Peripheral intravenous (IV) access is utilized for volume resuscitation, medication administration, blood product transfusion, nutrition, lab draws, and many other reasons. It’s a skill which anesthesiologists perfect through experience but often poses a challenge to new trainees. Let’s discuss the basic set up and some tips.
- IV fluid bag with flushed (“primed”) tubing
- Alcohol pads
- TB syringe with 1% lidocaine
- Skin tape and Tegaderm
- 4 x 4″ gauze pads and/or a disposable chuck (nurses love it when you don’t make a mess)
- Over-the-needle catheter of your size preference
For most operative cases (especially if an arm remains untucked), hand, forearm, or antecubital IVs are the easiest. If a vein isn’t obvious, some common places to “blindly” look for veins are on the dorsal aspect of the hand between the 4th and 5th digits and along the radial aspect of the hand (“intern vein“, beware of the radial artery/nerve!) Often times veins are easier to palpate than to see, so be mindful of this. Also, study the distribution of your own veins – while veins are far more variable in location than arteries, use any help you can get (including ultrasound) if need be! Your goal is to find a vein with a straight segment which can accommodate your IV catheter. Valves and tortuous veins should be avoided if possible! If you blow a vein proximally (antecubital fossa), you’ll potentially lose many good distal sites (hand, forearm), so start distal!
After placing the tourniquet and cleaning your venous target with alcohol, place a small subcutaneous wheal of lidocaine with the TB syringe at the same point you’ll enter with the IV needle. Be careful not to hit the vein or make such a large wheal that it distorts your entry point. Ensure the patient is still comfortable, and then gently apply traction along the skin to prevent the vein from rolling as you insert the catheter.
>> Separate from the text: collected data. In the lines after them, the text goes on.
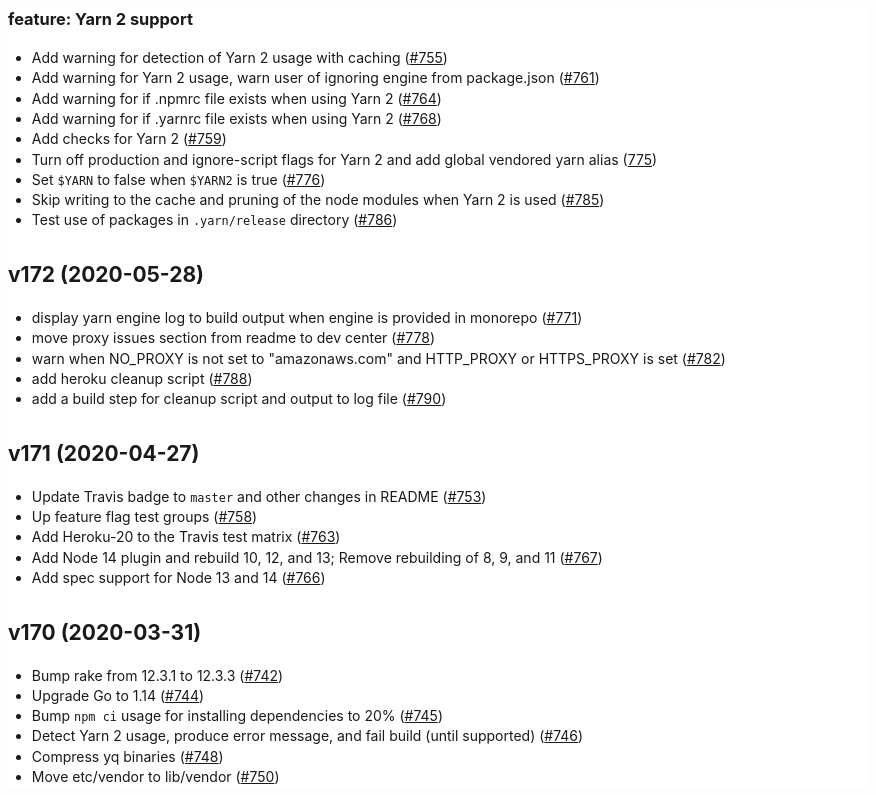 ### feature: Yarn 2 support
- Add warning for detection of Yarn 2 usage with caching ([#755](https://github.com/heroku/heroku-buildpack-nodejs/pull/755))
- Add warning for Yarn 2 usage, warn user of ignoring engine from package.json ([#761](https://github.com/heroku/heroku-buildpack-nodejs/pull/761))
- Add warning for if .npmrc file exists when using Yarn 2 ([#764](https://github.com/heroku/heroku-buildpack-nodejs/pull/764))
- Add warning for if .yarnrc file exists when using Yarn 2 ([#768](https://github.com/heroku/heroku-buildpack-nodejs/pull/768))
- Add checks for Yarn 2 ([#759](https://github.com/heroku/heroku-buildpack-nodejs/pull/759))
- Turn off production and ignore-script flags for Yarn 2 and add global vendored yarn alias ([775](https://github.com/heroku/heroku-buildpack-nodejs/pull/775))
- Set `$YARN` to false when `$YARN2` is true ([#776](https://github.com/heroku/heroku-buildpack-nodejs/pull/776))
- Skip writing to the cache and pruning of the node modules when Yarn 2 is used ([#785](https://github.com/heroku/heroku-buildpack-nodejs/pull/785))
- Test use of packages in `.yarn/release` directory ([#786](https://github.com/heroku/heroku-buildpack-nodejs/pull/786))

## v172 (2020-05-28)
- display yarn engine log to build output when engine is provided in monorepo ([#771](https://github.com/heroku/heroku-buildpack-nodejs/pull/771))
- move proxy issues section from readme to dev center ([#778](https://github.com/heroku/heroku-buildpack-nodejs/pull/778))
- warn when NO_PROXY is not set to "amazonaws.com" and HTTP_PROXY or HTTPS_PROXY is set ([#782](https://github.com/heroku/heroku-buildpack-nodejs/pull/782))
- add heroku cleanup script ([#788](https://github.com/heroku/heroku-buildpack-nodejs/pull/788))
- add a build step for cleanup script and output to log file ([#790](https://github.com/heroku/heroku-buildpack-nodejs/pull/790))

## v171 (2020-04-27)
- Update Travis badge to `master` and other changes in README ([#753](https://github.com/heroku/heroku-buildpack-nodejs/pull/753))
- Up feature flag test groups ([#758](https://github.com/heroku/heroku-buildpack-nodejs/pull/758))
- Add Heroku-20 to the Travis test matrix ([#763](https://github.com/heroku/heroku-buildpack-nodejs/pull/763))
- Add Node 14 plugin and rebuild 10, 12, and 13; Remove rebuilding of 8, 9, and 11 ([#767](https://github.com/heroku/heroku-buildpack-nodejs/pull/767))
- Add spec support for Node 13 and 14 ([#766](https://github.com/heroku/heroku-buildpack-nodejs/pull/766))

## v170 (2020-03-31)
- Bump rake from 12.3.1 to 12.3.3 ([#742](https://github.com/heroku/heroku-buildpack-nodejs/pull/742))
- Upgrade Go to 1.14 ([#744](https://github.com/heroku/heroku-buildpack-nodejs/pull/744))
- Bump `npm ci` usage for installing dependencies to 20% ([#745](https://github.com/heroku/heroku-buildpack-nodejs/pull/745))
- Detect Yarn 2 usage, produce error message, and fail build (until supported) ([#746](https://github.com/heroku/heroku-buildpack-nodejs/pull/746))
- Compress yq binaries ([#748](https://github.com/heroku/heroku-buildpack-nodejs/pull/748))
- Move etc/vendor to lib/vendor ([#750](https://github.com/heroku/heroku-buildpack-nodejs/pull/750))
Begin IV placement at roughly 15- 30 degrees by carefully advancing the needle. As soon as you’re below the skin, stay superficial as you hunt for your vein. Carefully advance the needle… pull back some if you need to (just don’t exit the skin)… and adjust your angle. At this point, you should still be holding the IV needle and catheter as a single unit. Once you have blood return in the flash chamber, completely drop your angle and advance the needle another 1-2 mm to ensure the catheter has followed the needle into the vein. Do NOT move the needle at this point – if you advance it, you’ll go through the vein… if you withdraw it, the catheter will be sitting outside the vein. I’ve found holding the needle fixed with one hand and using the other hand to slide the catheter off is a safer technique for beginners. Do not forget to release the tourniquet!
Place the Tegaderm on top of where the IV enters the skin, connect the IV tubing to the catheter hub, and see if you have flow in the drip chamber. Sometimes this requires flushing the line to remove entrained air. If successful, tape the tubing along the extremity in a manner to prevent kinking, tugging, or accidental dislodgment while moving the patient. I usually loop the tube to minimize the amount of slack. Make sure the IV site is clean, dispose any used supplies appropriately, and you’re good to go! 🙂
The single most important trick to improving your IV skills is experience. Keep practicing and don’t overthink it!
Do you routinely use local anesthetic for your IV placement? I’ve been +/- with this. Thanks for your posts!
If I think it’ll be an easy stick and the catheter is 20G of smaller, I won’t use lidocaine. In almost every other circumstance, I will use it and let the patient know it may burn a bit.